S’agissant des « projets intégrant la dimension genre », leur choix est assujetti aux conditions du marqueur G de la politique d’égalité de genre de l’OCDE en tant qu’indicateur de politique utilisé pour suivre l’affectation des ressources des bailleurs de fonds dans le cadre de la promotion de l’égalité de genre. Cette première partie du Document budgétaire Genre (DBG 2024) comprend : (i) les enjeux et défis de l’intégration du genre dans les politiques publiques ; (ii) les acquis et (iii) les principaux projets/programmes genre inscrits dans le PIP 2024- 2026.
LES ENJEUX ET DEFIS DE L’INTEGRATION DU GENRE DANS LES POLITIQUES PUBLIQUES
L’Etat s’est inscrit dans la dynamique de réduction des inégalités de genre qui constitue la clé de voûte d’une croissance plus vigoureuse et d’une économie plus résiliente et inclusive. Dès lors, cette dimension est prise en compte dans la planification, notamment dans le PAP3 2024-2028 en cours de formulation, afin que les sénégalais d’ici et de la Diaspora, des zones urbaines et rurales puissent contribuer au développement du pays mais également, bénéficier des retombées de la mise en œuvre des politiques publiques et de la croissance. Ainsi, tenant compte des besoins et des réalités des femmes à considérer dans le combat pour une égalité de genre, les politiques mises en place devraient converger vers une correction des inégalités de départ pour arriver à l’équivalence des chances entre femmes et hommes en fonction de leurs besoins et intérêts spécifiques.
Par ailleurs, vu que les femmes et les filles représentent la moitié de la population mondiale, l’égalité des sexes devient ainsi un droit humain fondamental et s’avère essentielle pour l’avènement de sociétés dotées de potentiel humain et tirant profit des efforts de développement durable. Des études2 ont montré que l’autonomisation des femmes participe à la productivité et à la croissance économique de chaque État. Ce sont autant de raisons qui justifient les orientations des politiques vers l’équité sociale à travers l’accès aux services sociaux de base, la couverture sanitaire des populations et la protection des groupes vulnérables.
Cependant, même si les Etats ratifient et internalisent les textes, leur mise en œuvre pose problème, surtout avec la raréfaction des ressources.
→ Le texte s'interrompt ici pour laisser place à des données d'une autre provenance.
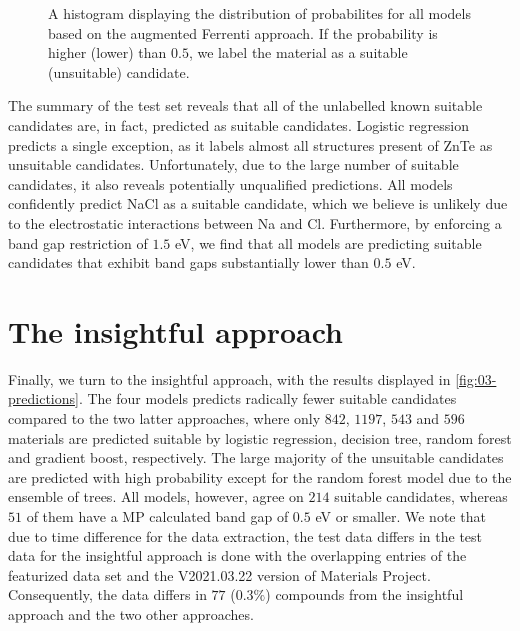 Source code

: \begin{figure}[ht!]
    \centering
    
    \vspace*{-130mm}
    \caption{A histogram displaying the distribution of probabilites for all models based on the augmented Ferrenti approach. If the probability is higher (lower) than $0.5$, we label the material as a suitable (unsuitable) candidate.}
    \label{fig:histogram-augmented-ferrenti}
\end{figure}

The summary of the test set reveals that all of the unlabelled known suitable candidates are, in fact, predicted as suitable candidates. Logistic regression predicts a single exception, as it labels almost all structures present of ZnTe as unsuitable candidates. Unfortunately, due to the large number of suitable candidates, it also reveals potentially unqualified predictions. All models confidently predict NaCl as a suitable candidate, which we believe is unlikely due to the electrostatic interactions between Na and Cl. Furthermore, by enforcing a band gap restriction of $1.5$ eV, we find that all models are predicting suitable candidates that exhibit band gaps substantially lower than $0.5$ eV.



\section{The insightful approach}

Finally, we turn to the insightful approach, with the results displayed in \autoref{fig:03-predictions}. The four models predicts radically fewer suitable candidates compared to the two latter approaches, where only $842$, $1197$, $543$ and $596$ materials are predicted suitable by logistic regression, decision tree, random forest and gradient boost, respectively. The large majority of the unsuitable candidates are predicted with high probability except for the random forest model due to the ensemble of trees. All models, however, agree on $214$ suitable candidates, whereas $51$ of them have a MP calculated band gap of $0.5$ eV or smaller. We note that due to time difference for the data extraction, the test data differs in
the test data for the insightful approach is done with the overlapping entries of the featurized data set and the V2021.03.22 version of Materials Project. Consequently, the data differs in $77$ ($0.3\%$) compounds from the insightful approach and the two other approaches.

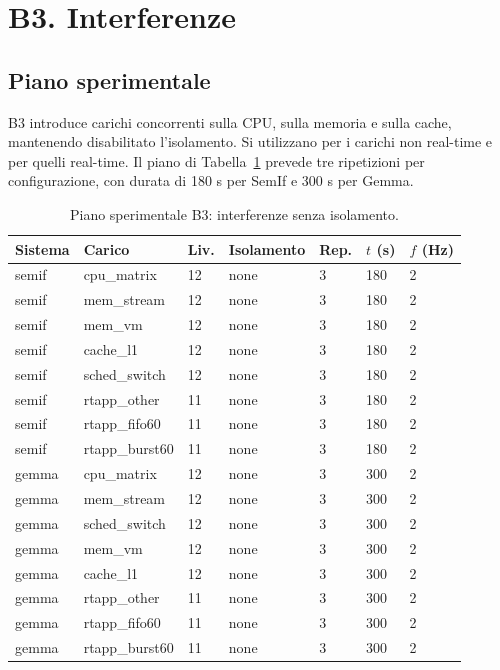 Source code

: \documentclass[conference]{IEEEtran}
\newcommand{\code}[1]{\texttt{\detokenize{#1}}}
\begin{document}
\section{B3. Interferenze}\label{sec:b3}

\subsection{Piano sperimentale}
B3 introduce carichi concorrenti sulla CPU, sulla memoria e sulla cache, mantenendo disabilitato l'isolamento. Si utilizzano \code{stress-ng} per i carichi non real-time e \code{rt-app} per quelli real-time. Il piano di Tabella~\ref{tab:b3} prevede tre ripetizioni per configurazione, con durata di 180 s per SemIf e 300 s per Gemma.

\begin{table}[!htbp]
\centering
\caption{Piano sperimentale B3: interferenze senza isolamento.}\label{tab:b3}
\scriptsize
\setlength{\tabcolsep}{2pt}
\begin{tabular*}{\columnwidth}{@{\extracolsep{\fill}}lllllll@{}}
\toprule
Sistema & Carico & Liv. & Isolamento & Rep. & $t$ (s) & $f$ (Hz) \\
\midrule
semif & cpu\_matrix & 12 & none & 3 & 180 & 2 \\
semif & mem\_stream & 12 & none & 3 & 180 & 2 \\
semif & mem\_vm & 12 & none & 3 & 180 & 2 \\
semif & cache\_l1 & 12 & none & 3 & 180 & 2 \\
semif & sched\_switch & 12 & none & 3 & 180 & 2 \\
semif & rtapp\_other & 11 & none & 3 & 180 & 2 \\
semif & rtapp\_fifo60 & 11 & none & 3 & 180 & 2 \\
semif & rtapp\_burst60 & 11 & none & 3 & 180 & 2 \\
gemma & cpu\_matrix & 12 & none & 3 & 300 & 2 \\
gemma & mem\_stream & 12 & none & 3 & 300 & 2 \\
gemma & sched\_switch & 12 & none & 3 & 300 & 2 \\
gemma & mem\_vm & 12 & none & 3 & 300 & 2 \\
gemma & cache\_l1 & 12 & none & 3 & 300 & 2 \\
gemma & rtapp\_other & 11 & none & 3 & 300 & 2 \\
gemma & rtapp\_fifo60 & 11 & none & 3 & 300 & 2 \\
gemma & rtapp\_burst60 & 11 & none & 3 & 300 & 2 \\
\bottomrule
\end{tabular*}
\end{table}
\end{document}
Il reste beaucoup d’efforts à faire pour arriver à la pleine égalité des droits et des chances entre les hommes et les femmes. Le leadership féminin continue de se heurter à de nombreuses difficultés et défis à relever en vue de favoriser les conditions permettant aux femmes de se hisser au sommet de la réussite à travers l’occupation de fonction de direction ou de créer et développer leurs entreprises. Ces difficultés sont relatives aux barrières juridiques, au manque d’infrastructures pour la garde des enfants, en passant par le poids des normes sociales, les obstacles dans l’accès aux financements et les pratiques discriminatoires des employeurs.
La problématique du travail non rémunéré constitue également un frein au développement du potentiel des femmes dans les pays en développement, notamment, en milieu rural où des filles sont encore privées de scolarité car retenues à la maison pour aider les mères dans le travail domestique. Aussi, est-il primordial, pour les acteurs, d’avoir une bonne compréhension de ce qu’est une planification dans une perspective genre afin d’identifier les portes d’entrée à saisir pour influencer les processus y afférents. Cet exercice consiste à renforcer la participation des femmes dans les interventions de développement et leur implication dans les processus de décisions qui les sous-tendent. Elle doit explicitement tenir compte de la situation différenciée des hommes et des femmes en termes de besoins, de contraintes et d’opportunités à toutes les étapes, de l’identification au suivi-évaluation des politiques, plans d’actions, projets et programmes de développement en passant par formulation, et la mise en œuvre. Concernant les prérequis à l’utilisation de l’approche genre, les trois (03) conditions suivantes sont nécessaires : – avoir une sensibilité réelle aux questions de genre et ses interrelations avec les actions de développement ; – développer une culture genre pour agir dans le sens de tenir compte de ces questions au niveau global et sectoriel ; – avoir une maitrise effective du processus de planification et de l’approche genre et de ses outils d’intervention. Ce dernier concept permet d’assurer une intégration réelle des femmes dans les activités de développement en tenant compte des modes de participation et des besoins d’aides spécifiques des femmes et des hommes à toutes les étapes de l’élaboration des politiques publiques de développement et des projets/programmes.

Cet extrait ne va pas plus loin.